In Black Fleet ogni giocatore verrà chiamato a gestire contemporaneamente una nave mercantile, una nave pirata e un vascello della flotta imperiale, con il fine di trasportare le merci tra i porti e le isolette raffigurate sul tabellone, arricchendosi il più possibile. Con i dobloni si potranno comprare prima le costose carte progresso (con prezzo crescente, ognuna porta dei bonus al giocatore) ed infine la carta vittoria. Ne consegue incredibilmente che il primo a comprare la carta vittoria sarà il vincitore.
Ogni giocatore parte con due carte movimento (in cui sono specificate le caselle di movimento di ogni nave della flotta) e due carte fortuna, che servono a rompere la monotonia del gioco. Le navi, poi, hanno diritto ognuna a un’azione diversa: con la nave mercantile è possibile prendere merci in un porto per poterle poi vendere in un altro (il guadagno sarà maggiore quanto più lontano è il porto); con la nave pirata si può rubare una merce alle navi mercantili nemiche (facendo guadagnare al giocatore due dobloni) o seppellire la merce nelle isolette disabitate; infine, la nave imperiale ci darà la possibilità di affondare le navi pirata nemiche (anche qui 2 dobloni al giocatore).
Fine.
Il gioco quindi è estremamente semplice e all’apparenza monotono, infatti le carte movimento differiscono poco l’una dall’altra. Tutta l’imprevidibilità (e le bestemmie) sta nelle carte fortuna. Sono troppo sbilanciate l’una con l’altra: ci sono carte, ad esempio, che ti permettono semplicemente di scambiare di posizione due navi adiacenti, ma altre che invece ti permettono di attraversare il tabellone quasi in un solo turno, ribaltando in un attimo ciò che si era creato, favorevole o sfavorevole che sia. I giocatori sono succubi delle carte fortuna che vengono pescate: spesso si è costretti a partecipare passivamente al gioco cercando di limitare i danni, mentre gli altri chiudono transazioni impossibili guadagnando tonnellate di dobloni insperati.
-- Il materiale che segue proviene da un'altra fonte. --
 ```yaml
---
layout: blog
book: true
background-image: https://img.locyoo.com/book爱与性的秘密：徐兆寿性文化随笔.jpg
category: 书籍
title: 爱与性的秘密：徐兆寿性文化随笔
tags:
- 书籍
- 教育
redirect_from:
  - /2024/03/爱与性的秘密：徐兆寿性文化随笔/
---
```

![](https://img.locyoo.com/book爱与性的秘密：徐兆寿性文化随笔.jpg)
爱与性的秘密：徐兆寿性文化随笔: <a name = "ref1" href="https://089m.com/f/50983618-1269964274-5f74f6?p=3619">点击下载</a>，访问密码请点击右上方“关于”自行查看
I dobloni appunto. A mio parere questo è l’unico punto di forza del gioco: la qualità dei materiali. Abbiamo in dotazione del materiale ricchissimo: le navi sono ricchissime di dettagli, i cubetti colorati dei materiali sono in legno e, soprattutto, i dobloni sono in metallo! Tutto bellissimo. E come tutte le cose bellissime, costa tanto. Ecco, mi ero ripromesso di non parlare del prezzo di un gioco, ma qui devo cedere: quasi 70 euro a me paiono un po’ esagerati. La raffinatezza dei particolari e la qualità realizzativa stonano con la semplice superficialità delle meccaniche di gioco.
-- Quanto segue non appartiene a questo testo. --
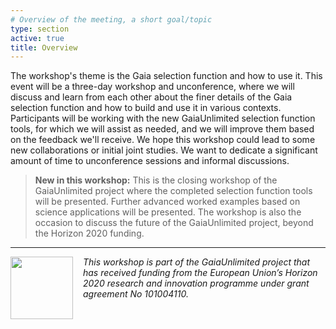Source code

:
 ```yaml
---
# Overview of the meeting, a short goal/topic
type: section
active: true
title: Overview
---
```

The workshop's theme is the Gaia selection function and how to use it. This event will be a three-day workshop and unconference, where we will discuss and learn from each other about the finer details of the Gaia selection function and how to build and use it in various contexts. Participants will be working with the new GaiaUnlimited selection function tools, for which we will assist as needed, and we will improve them based on the feedback we'll receive. We hope this workshop could lead to some new collaborations or initial joint studies. We want to dedicate a significant amount of time to unconference sessions and informal discussions.

> **New in this workshop:** This is the closing workshop of the GaiaUnlimited project where the completed selection function tools will be presented. Further advanced worked examples based on science applications will be presented. The workshop is also the occasion to discuss the future of the GaiaUnlimited project, beyond the Horizon 2020 funding.

***

[<img width="100px" src="https://gaia-unlimited.org/wp-content/uploads/2021/06/EU-Logo_400x267.png" style="float:left;margin-right:1rem;">](https://ec.europa.eu/info/funding-tenders/opportunities/portal/screen/home)
_This workshop is part of the GaiaUnlimited project that has received funding from the  European Union’s Horizon 2020 research and innovation programme under grant agreement No 101004110._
Anche l’ambientazione è un po’ insipida: il classico mondo piratesco senza fronzoli non è minimamente contestualizzato. I giocatori dovranno gestire semplicemente la flotta bianca o la flotta marrone, senza nessuna differenza di sorta. A questo punto preferisco la schietta sincerità di Libertalia: un gioco di carte completamente diverso da Black Fleet, semplice e veloce nelle dinamiche, ma con una cura sensibile nei particolari. Ad esempio, ogni covo che ci troveremo a gestire ha un disegno diverso dall’altro e soprattutto ha una radice storica (o leggendaria?) precisa, cioè sono pirati veri!
Per concludere, Black Fleet è un gioco volutamente semplice e superficiale, creato per fare breccia nel grande pubblico ed è per questo, credo, che si è voluto prestare particolare attenzione verso i materiali: penso abbiano voluto creare un “bell’oggetto” che rimanga alle famiglie, semplificando all’osso la componente strategica e dando estrema importanza agli imprevisti.
Credo si sia capito che io preferisco giochi non tanto più complessi, ma come minimo più profondi e bilanciati. Mi piacerebbe che siano i miei errori a decidere di che morte debba morire e non la fortuna sfacciata del giocatore alla mia sinistra.